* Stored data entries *
------

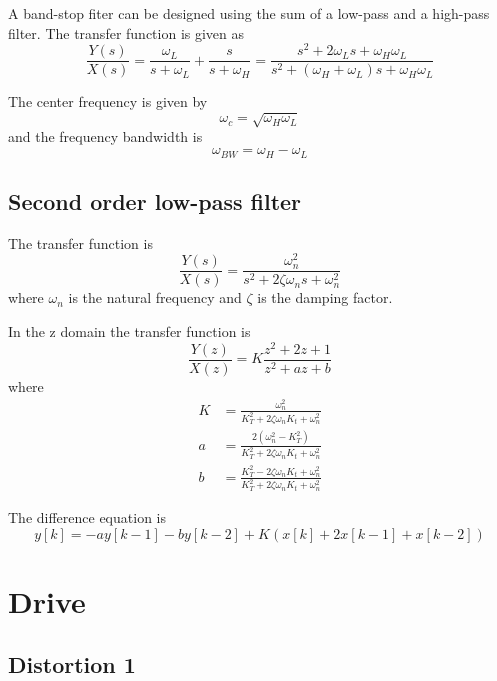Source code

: \documentclass[11pt]{article}
\begin{document}
A band-stop fiter can be designed using the sum of a low-pass and a high-pass filter. The transfer function is given as
\begin{equation}
	\frac{Y(s)}{X(s)} = \frac{\omega_L}{s + \omega_L} + \frac{s}{s + \omega_H} = \frac{s^2 + 2\omega_Ls + \omega_H\omega_L}{s^2 + (\omega_H + \omega_L)s + \omega_H\omega_L}
\end{equation}

The center frequency is given by
\begin{equation}
	\omega_c = \sqrt{\omega_H\omega_L}
\end{equation}
and the frequency bandwidth is
\begin{equation}
	\omega_{BW} = \omega_H - \omega_L
\end{equation}


\subsection{Second order low-pass filter}

The transfer function is
\begin{equation}
	\frac{Y(s)}{X(s)} = \frac{\omega_n^2}{s^2 + 2\zeta\omega_n s + \omega_n^2}
\end{equation}
where $\omega_n$ is the natural frequency and $\zeta$ is the damping factor.

In the z domain the transfer function is
\begin{equation}
	\frac{Y(z)}{X(z)} = K \frac{z^2 + 2z + 1} {z^2 + a z + b}
\end{equation}
where
\begin{align}
	K &= \frac{\omega_n^2}{K_T^2 + 2\zeta\omega_nK_t+\omega_n^2}\\
	a &= \frac{2(\omega_n^2 - K_T^2)} {K_T^2 + 2\zeta\omega_nK_t+\omega_n^2} \\
	b &= \frac{K_T^2 - 2\zeta\omega_nK_t+\omega_n^2} {K_T^2 + 2\zeta\omega_nK_t+\omega_n^2} 
\end{align}

The difference equation is
\begin{equation}
	y[k] = -ay[k-1] - by[k-2] + K \left( x[k] + 2x[k-1] + x[k-2] \right)
\end{equation}


\section{Drive}

\subsection{Distortion 1}
\end{document}
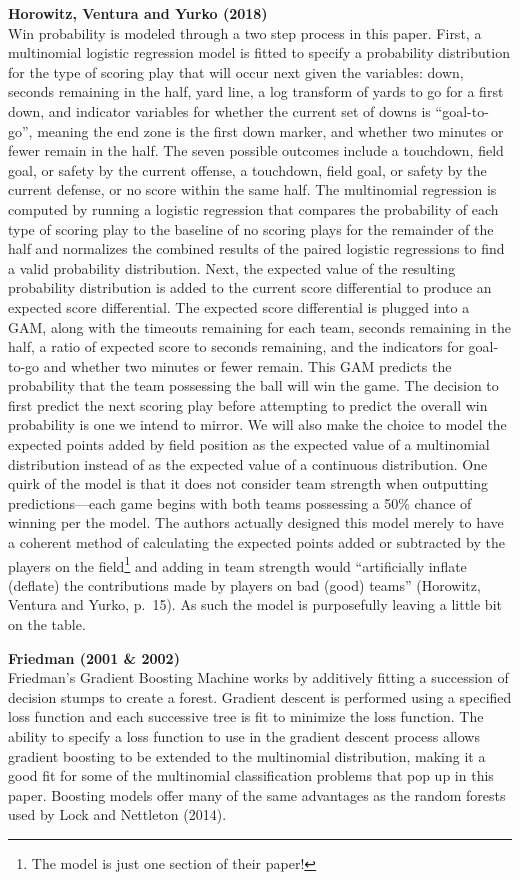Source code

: \documentclass[12pt,twoside]{dukestatscithesis}
\begin{document}
\textbf{Horowitz, Ventura and Yurko (2018)}\\
Win probability is modeled through a two step process in this paper. First, a multinomial logistic regression model is fitted to specify a probability distribution for the type of scoring play that will occur next given the variables: down, seconds remaining in the half, yard line, a log transform of yards to go for a first down, and indicator variables for whether the current set of downs is ``goal-to-go'', meaning the end zone is the first down marker, and whether two minutes or fewer remain in the half. The seven possible outcomes include a touchdown, field goal, or safety by the current offense, a touchdown, field goal, or safety by the current defense, or no score within the same half. The multinomial regression is computed by running a logistic regression that compares the probability of each type of scoring play to the baseline of no scoring plays for the remainder of the half and normalizes the combined results of the paired logistic regressions to find a valid probability distribution. Next, the expected value of the resulting probability distribution is added to the current score differential to produce an expected score differential. The expected score differential is plugged into a GAM, along with the timeouts remaining for each team, seconds remaining in the half, a ratio of expected score to seconds remaining, and the indicators for goal-to-go and whether two minutes or fewer remain. This GAM predicts the probability that the team possessing the ball will win the game. The decision to first predict the next scoring play before attempting to predict the overall win probability is one we intend to mirror. We will also make the choice to model the expected points added by field position as the expected value of a multinomial distribution instead of as the expected value of a continuous distribution. One quirk of the model is that it does not consider team strength when outputting predictions---each game begins with both teams possessing a 50\% chance of winning per the model. The authors actually designed this model merely to have a coherent method of calculating the expected points added or subtracted by the players on the field\footnote{The model is just one section of their paper!} and adding in team strength would ``artificially inflate (deflate) the contributions made by players on bad (good) teams'' (Horowitz, Ventura and Yurko, p.~15). As such the model is purposefully leaving a little bit on the table.

\textbf{Friedman (2001 \& 2002)}\\
Friedman's Gradient Boosting Machine works by additively fitting a succession of decision stumps to create a forest. Gradient descent is performed using a specified loss function and each successive tree is fit to minimize the loss function. The ability to specify a loss function to use in the gradient descent process allows gradient boosting to be extended to the multinomial distribution, making it a good fit for some of the multinomial classification problems that pop up in this paper. Boosting models offer many of the same advantages as the random forests used by Lock and Nettleton (2014).
\end{document}
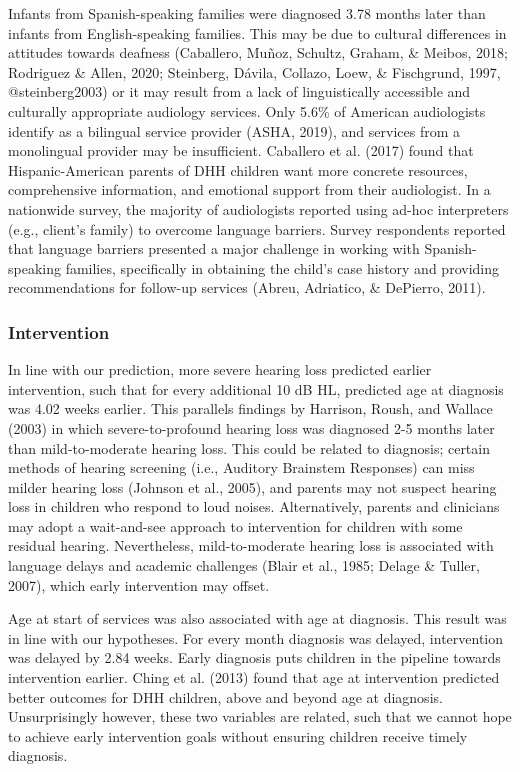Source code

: \documentclass[english,man]{apa6}
\begin{document}
Infants from Spanish-speaking families were diagnosed 3.78 months later than infants from English-speaking families. This may be due to cultural differences in attitudes towards deafness (Caballero, Muñoz, Schultz, Graham, \& Meibos, 2018; Rodriguez \& Allen, 2020; Steinberg, Dávila, Collazo, Loew, \& Fischgrund, 1997, @steinberg2003) or it may result from a lack of linguistically accessible and culturally appropriate audiology services. Only 5.6\% of American audiologists identify as a bilingual service provider (ASHA, 2019), and services from a monolingual provider may be insufficient. Caballero et al. (2017) found that Hispanic-American parents of DHH children want more concrete resources, comprehensive information, and emotional support from their audiologist. In a nationwide survey, the majority of audiologists reported using ad-hoc interpreters (e.g., client's family) to overcome language barriers. Survey respondents reported that language barriers presented a major challenge in working with Spanish-speaking families, specifically in obtaining the child's case history and providing recommendations for follow-up services (Abreu, Adriatico, \& DePierro, 2011).

\hypertarget{intervention}{%
\subsubsection{Intervention}\label{intervention}}

In line with our prediction, more severe hearing loss predicted earlier intervention, such that for every additional 10 dB HL, predicted age at diagnosis was 4.02 weeks earlier. This parallels findings by Harrison, Roush, and Wallace (2003) in which severe-to-profound hearing loss was diagnosed 2-5 months later than mild-to-moderate hearing loss. This could be related to diagnosis; certain methods of hearing screening (i.e., Auditory Brainstem Responses) can miss milder hearing loss (Johnson et al., 2005), and parents may not suspect hearing loss in children who respond to loud noises. Alternatively, parents and clinicians may adopt a wait-and-see approach to intervention for children with some residual hearing. Nevertheless, mild-to-moderate hearing loss is associated with language delays and academic challenges (Blair et al., 1985; Delage \& Tuller, 2007), which early intervention may offset.

Age at start of services was also associated with age at diagnosis. This result was in line with our hypotheses. For every month diagnosis was delayed, intervention was delayed by 2.84 weeks. Early diagnosis puts children in the pipeline towards intervention earlier. Ching et al. (2013) found that age at intervention predicted better outcomes for DHH children, above and beyond age at diagnosis. Unsurprisingly however, these two variables are related, such that we cannot hope to achieve early intervention goals without ensuring children receive timely diagnosis.
\end{document}
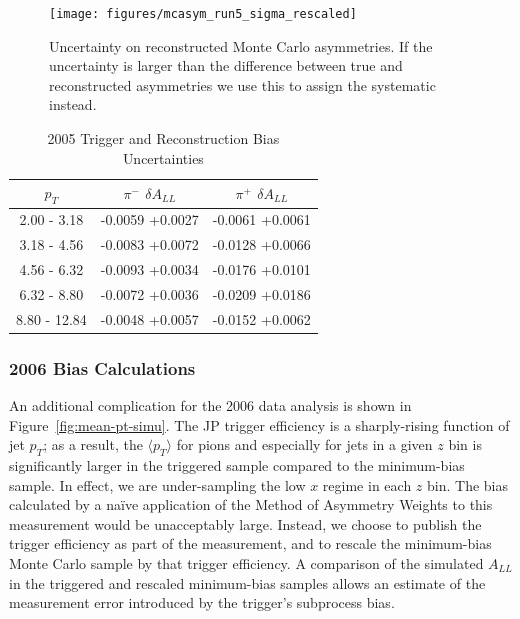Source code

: \begin{figure}
  \texttt{[image: figures/mcasym\_run5\_sigma\_rescaled]}
  \caption{Uncertainty on reconstructed Monte Carlo asymmetries. If the
  uncertainty is larger than the difference between true and reconstructed
  asymmetries we use this to assign the systematic instead.}
  \label{fig:mcasym-sigma}
\end{figure}

\begin{table}[ht]
    \begin{center}
        \begin{tabular}{c|c|c}
        \hline
        $p_{T}$ & $\pi^{-}$ $\delta A_{LL}$ & $\pi^{+}$ $\delta A_{LL}$\\
        \hline
        2.00 - 3.18 & -0.0059 +0.0027 & -0.0061 +0.0061\\
        3.18 - 4.56 & -0.0083 +0.0072 & -0.0128 +0.0066\\
        4.56 - 6.32 & -0.0093 +0.0034 & -0.0176 +0.0101\\
        6.32 - 8.80 & -0.0072 +0.0036 & -0.0209 +0.0186\\
        8.80 - 12.84 & -0.0048 +0.0057 & -0.0152 +0.0062\\
    \hline
    \end{tabular}
    \end{center}
    \caption{2005 Trigger and Reconstruction Bias Uncertainties}
    \label{tbl:trig-reco-bias}
\end{table}

\subsubsection{2006 Bias Calculations}

An additional complication for the 2006 data analysis is shown in
Figure~\ref{fig:mean-pt-simu}. The JP trigger efficiency is a sharply-rising
function of jet \(p_T\); as a result, the \(\langle p_T \rangle\) for pions and
especially for jets in a given \(z\) bin is significantly larger in the
triggered sample compared to the minimum-bias sample. In effect, we are
under-sampling the low \(x\) regime in each \(z\) bin. The bias calculated by a
na\"ive application of the Method of Asymmetry Weights to this measurement would
be unacceptably large. Instead, we choose to publish the trigger efficiency as
part of the measurement, and to rescale the minimum-bias Monte Carlo sample by
that trigger efficiency. A comparison of the simulated \(A_{LL}\) in the
triggered and rescaled minimum-bias samples allows an estimate of the
measurement error introduced by the trigger's subprocess bias.

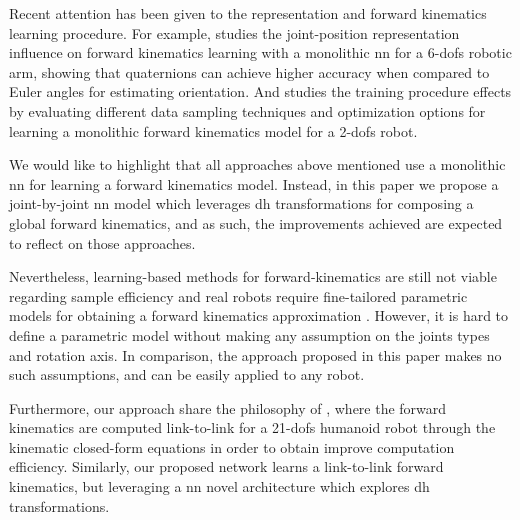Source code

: Recent attention has been given to the representation and forward kinematics learning procedure.
%
For example, \cite{grassmann2019merits} studies the joint-position representation influence on forward kinematics learning  with a monolithic \gls{nn} for a 6-\glspl{dof} robotic arm, showing that quaternions can achieve higher accuracy when compared to Euler angles for estimating orientation.
%
And \cite{bouzid2024exploring} studies the training procedure effects by evaluating different data sampling techniques and optimization options for learning a monolithic forward kinematics model for a 2-\glspl{dof} robot.

We would like to highlight that all approaches above mentioned use a monolithic \gls{nn} for learning a forward kinematics model.
%
Instead, in this paper we propose a joint-by-joint \gls{nn} model which leverages \gls{dh} transformations for composing a global forward kinematics, and as such, the improvements achieved are expected to reflect on those approaches.


Nevertheless, learning-based methods for forward-kinematics are still not viable regarding sample efficiency and real robots require fine-tailored parametric models for obtaining a forward kinematics approximation \cite{kubus2018learning}.
%
However, it is hard to define a parametric model without making any assumption on the joints types and rotation axis.
%
In comparison, the approach proposed in this paper makes no such assumptions, and can be easily applied to any robot.

Furthermore, our approach share the philosophy of \cite{gonccalves2022recursive}, where the forward kinematics are computed link-to-link for a 21-\glspl{dof} humanoid robot through the kinematic closed-form equations in order to obtain improve computation efficiency.
%
Similarly, our proposed network learns a link-to-link forward kinematics, but leveraging a \gls{nn} novel architecture which explores \gls{dh} transformations.

%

------

* Requirement *
Copy out each line of the entries where the word "studies" is found.

* Exercise answer *
For example, \cite{grassmann2019merits} studies the joint-position representation influence on forward kinematics learning  with a monolithic \gls{nn} for a 6-\glspl{dof} robotic arm, showing that quaternions can achieve higher accuracy when compared to Euler angles for estimating orientation.
And \cite{bouzid2024exploring} studies the training procedure effects by evaluating different data sampling techniques and optimization options for learning a monolithic forward kinematics model for a 2-\glspl{dof} robot.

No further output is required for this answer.